Member of the Legislative Assembly
- In office 1957–1967
- Succeeded by: Taimalie Meapelo
- Constituency: A'ana Alofi No. 2
- In office 1967–1973
- Preceded by: Papali'i Poumau
- Succeeded by: Asi Eikeni
- Constituency: Fa'asaleleaga No. 2

Personal details
- Born: 16 January 1900
- Died: March 1974 (aged 74)

= Leilua Iuliano =

Samoan politician

Leilua Pilia'e Iuliano (16 January 1900 – March 1974) was a Western Samoan politician. He was a member of the Legislative Assembly from 1957 until 1973.

==Biography==
Iuliano was born in 1900 and educated at Catholic schools in Apia. He worked for several companies, and was conferred with the Pilia'e chiefly title in his 20s. He became a member of the Fono of Faipule and was involved with local government.

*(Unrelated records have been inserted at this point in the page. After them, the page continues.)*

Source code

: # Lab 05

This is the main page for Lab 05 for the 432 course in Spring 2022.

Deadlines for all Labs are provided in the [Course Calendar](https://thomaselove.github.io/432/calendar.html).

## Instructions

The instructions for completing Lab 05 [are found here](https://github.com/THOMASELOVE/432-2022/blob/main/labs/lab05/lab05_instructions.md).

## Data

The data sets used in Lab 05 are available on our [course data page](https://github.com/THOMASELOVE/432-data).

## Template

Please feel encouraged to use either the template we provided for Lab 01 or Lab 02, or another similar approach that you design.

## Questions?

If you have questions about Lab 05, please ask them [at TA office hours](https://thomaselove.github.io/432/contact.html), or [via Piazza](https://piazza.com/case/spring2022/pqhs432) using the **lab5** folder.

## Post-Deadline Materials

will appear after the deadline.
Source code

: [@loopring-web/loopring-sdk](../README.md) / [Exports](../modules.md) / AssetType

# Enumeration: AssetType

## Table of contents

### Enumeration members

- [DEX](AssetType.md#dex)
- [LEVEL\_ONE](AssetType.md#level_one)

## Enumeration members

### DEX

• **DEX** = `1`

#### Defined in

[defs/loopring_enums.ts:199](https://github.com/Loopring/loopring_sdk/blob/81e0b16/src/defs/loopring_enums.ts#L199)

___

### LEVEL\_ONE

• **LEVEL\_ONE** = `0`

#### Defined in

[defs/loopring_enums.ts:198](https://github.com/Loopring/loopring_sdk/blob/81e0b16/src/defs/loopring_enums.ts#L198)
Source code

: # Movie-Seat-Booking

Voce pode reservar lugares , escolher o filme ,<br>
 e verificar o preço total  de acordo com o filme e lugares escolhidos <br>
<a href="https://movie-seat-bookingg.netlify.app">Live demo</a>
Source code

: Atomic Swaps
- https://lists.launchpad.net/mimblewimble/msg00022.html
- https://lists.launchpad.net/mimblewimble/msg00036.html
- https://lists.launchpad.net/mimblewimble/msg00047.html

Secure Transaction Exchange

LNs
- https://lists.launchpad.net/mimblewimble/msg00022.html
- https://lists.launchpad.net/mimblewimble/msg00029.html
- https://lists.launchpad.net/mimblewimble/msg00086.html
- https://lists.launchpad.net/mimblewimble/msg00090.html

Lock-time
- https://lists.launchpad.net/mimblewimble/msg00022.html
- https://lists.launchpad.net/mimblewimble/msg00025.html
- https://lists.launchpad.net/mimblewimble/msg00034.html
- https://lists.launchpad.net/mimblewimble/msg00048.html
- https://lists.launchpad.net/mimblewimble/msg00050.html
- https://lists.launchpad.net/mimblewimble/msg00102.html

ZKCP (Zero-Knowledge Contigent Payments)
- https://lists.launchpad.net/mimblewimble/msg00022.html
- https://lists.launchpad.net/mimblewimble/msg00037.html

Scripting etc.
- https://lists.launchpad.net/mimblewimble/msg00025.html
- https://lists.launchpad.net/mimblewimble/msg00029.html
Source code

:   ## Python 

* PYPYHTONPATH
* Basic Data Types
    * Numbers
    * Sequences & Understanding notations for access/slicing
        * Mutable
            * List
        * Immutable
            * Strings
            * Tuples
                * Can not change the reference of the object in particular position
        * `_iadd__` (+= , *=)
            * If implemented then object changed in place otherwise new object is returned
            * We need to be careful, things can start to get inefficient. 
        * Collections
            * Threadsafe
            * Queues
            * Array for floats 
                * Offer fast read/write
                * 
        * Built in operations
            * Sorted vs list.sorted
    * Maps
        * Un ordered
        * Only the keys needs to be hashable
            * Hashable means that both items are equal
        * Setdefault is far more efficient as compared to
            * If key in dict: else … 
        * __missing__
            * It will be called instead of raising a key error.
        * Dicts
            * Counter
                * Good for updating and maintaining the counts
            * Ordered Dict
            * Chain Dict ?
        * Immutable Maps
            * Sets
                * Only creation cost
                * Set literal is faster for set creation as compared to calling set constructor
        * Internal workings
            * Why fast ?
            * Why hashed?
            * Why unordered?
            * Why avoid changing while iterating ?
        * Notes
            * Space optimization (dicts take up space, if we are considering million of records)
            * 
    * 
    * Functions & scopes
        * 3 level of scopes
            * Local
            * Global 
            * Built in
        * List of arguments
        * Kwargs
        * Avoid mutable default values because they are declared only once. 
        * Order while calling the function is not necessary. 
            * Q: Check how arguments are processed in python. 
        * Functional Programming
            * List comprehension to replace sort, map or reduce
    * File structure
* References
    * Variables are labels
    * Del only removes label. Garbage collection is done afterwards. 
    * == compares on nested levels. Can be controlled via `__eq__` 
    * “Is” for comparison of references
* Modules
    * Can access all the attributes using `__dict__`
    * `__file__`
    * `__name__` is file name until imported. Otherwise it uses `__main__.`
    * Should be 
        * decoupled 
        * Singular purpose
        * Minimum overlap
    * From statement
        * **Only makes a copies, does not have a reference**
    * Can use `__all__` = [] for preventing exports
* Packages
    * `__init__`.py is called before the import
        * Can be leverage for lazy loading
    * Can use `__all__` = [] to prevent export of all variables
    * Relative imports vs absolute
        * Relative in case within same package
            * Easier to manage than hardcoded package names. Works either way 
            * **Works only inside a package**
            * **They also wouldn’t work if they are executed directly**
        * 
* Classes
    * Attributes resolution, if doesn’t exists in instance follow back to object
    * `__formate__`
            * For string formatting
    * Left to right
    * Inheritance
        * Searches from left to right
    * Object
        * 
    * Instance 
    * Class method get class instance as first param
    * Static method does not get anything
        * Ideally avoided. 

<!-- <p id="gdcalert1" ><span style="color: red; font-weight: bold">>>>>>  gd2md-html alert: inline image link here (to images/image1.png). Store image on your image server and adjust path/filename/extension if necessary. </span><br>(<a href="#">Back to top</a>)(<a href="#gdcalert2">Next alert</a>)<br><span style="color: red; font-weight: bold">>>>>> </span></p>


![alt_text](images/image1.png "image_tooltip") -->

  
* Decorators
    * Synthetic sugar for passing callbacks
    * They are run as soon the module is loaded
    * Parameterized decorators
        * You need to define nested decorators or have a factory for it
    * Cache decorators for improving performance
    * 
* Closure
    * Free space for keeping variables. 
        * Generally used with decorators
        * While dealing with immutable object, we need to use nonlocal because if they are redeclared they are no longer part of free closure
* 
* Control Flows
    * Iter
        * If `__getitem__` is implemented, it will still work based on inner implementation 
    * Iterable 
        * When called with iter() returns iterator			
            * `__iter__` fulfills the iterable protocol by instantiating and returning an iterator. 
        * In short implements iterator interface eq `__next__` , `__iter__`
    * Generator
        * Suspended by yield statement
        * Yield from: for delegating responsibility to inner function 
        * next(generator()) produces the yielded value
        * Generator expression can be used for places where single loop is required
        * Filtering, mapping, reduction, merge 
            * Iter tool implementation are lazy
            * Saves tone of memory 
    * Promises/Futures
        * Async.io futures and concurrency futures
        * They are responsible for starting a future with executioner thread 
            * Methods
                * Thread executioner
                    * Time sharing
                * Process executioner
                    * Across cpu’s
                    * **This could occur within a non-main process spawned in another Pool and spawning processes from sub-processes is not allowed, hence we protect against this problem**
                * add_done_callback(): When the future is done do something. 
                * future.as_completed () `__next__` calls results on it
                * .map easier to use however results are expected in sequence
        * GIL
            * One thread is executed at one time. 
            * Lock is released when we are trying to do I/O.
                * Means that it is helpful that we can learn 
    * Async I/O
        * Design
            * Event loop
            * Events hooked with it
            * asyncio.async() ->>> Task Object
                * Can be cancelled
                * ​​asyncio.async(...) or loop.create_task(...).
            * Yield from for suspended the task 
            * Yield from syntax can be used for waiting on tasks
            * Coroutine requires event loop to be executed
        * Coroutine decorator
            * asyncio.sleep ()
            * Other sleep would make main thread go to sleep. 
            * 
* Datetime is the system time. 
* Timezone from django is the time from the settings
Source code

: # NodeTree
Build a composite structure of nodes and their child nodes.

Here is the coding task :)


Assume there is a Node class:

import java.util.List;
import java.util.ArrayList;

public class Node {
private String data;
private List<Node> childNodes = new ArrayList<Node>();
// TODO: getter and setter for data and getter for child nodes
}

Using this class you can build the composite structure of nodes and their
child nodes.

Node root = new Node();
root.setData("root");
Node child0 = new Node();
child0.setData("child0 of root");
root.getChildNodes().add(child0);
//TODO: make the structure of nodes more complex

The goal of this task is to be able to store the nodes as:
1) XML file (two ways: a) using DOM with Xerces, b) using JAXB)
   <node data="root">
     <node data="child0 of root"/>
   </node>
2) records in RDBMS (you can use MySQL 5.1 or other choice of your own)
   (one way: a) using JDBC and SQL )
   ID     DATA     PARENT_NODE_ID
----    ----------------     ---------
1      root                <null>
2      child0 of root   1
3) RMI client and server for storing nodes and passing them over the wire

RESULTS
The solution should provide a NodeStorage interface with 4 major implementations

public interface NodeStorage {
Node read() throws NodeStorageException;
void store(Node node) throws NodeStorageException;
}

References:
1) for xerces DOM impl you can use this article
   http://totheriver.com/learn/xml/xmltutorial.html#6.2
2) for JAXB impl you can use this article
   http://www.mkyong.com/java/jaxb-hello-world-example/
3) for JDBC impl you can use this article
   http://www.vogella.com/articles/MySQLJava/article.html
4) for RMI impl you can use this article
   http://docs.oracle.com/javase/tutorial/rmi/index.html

Iuliano was elected to the Legislative Assembly from the A'ana Alofi No. 2 constituency in the 1957 elections, going onto become an MLA renowned for his oratory skills. He was a member of the 1960 Constitutional Assembly and a signatory of the constitution. He was re-elected in A'ana Alofi No. 2 in 1961 and 1964, before successfully running in Fa'asaleleaga No. 2 in the 1967 elections. He was re-elected again in 1970, before retiring prior to the 1973 elections.

He died in March 1974 at the age of 70, survived by his wife and eleven children.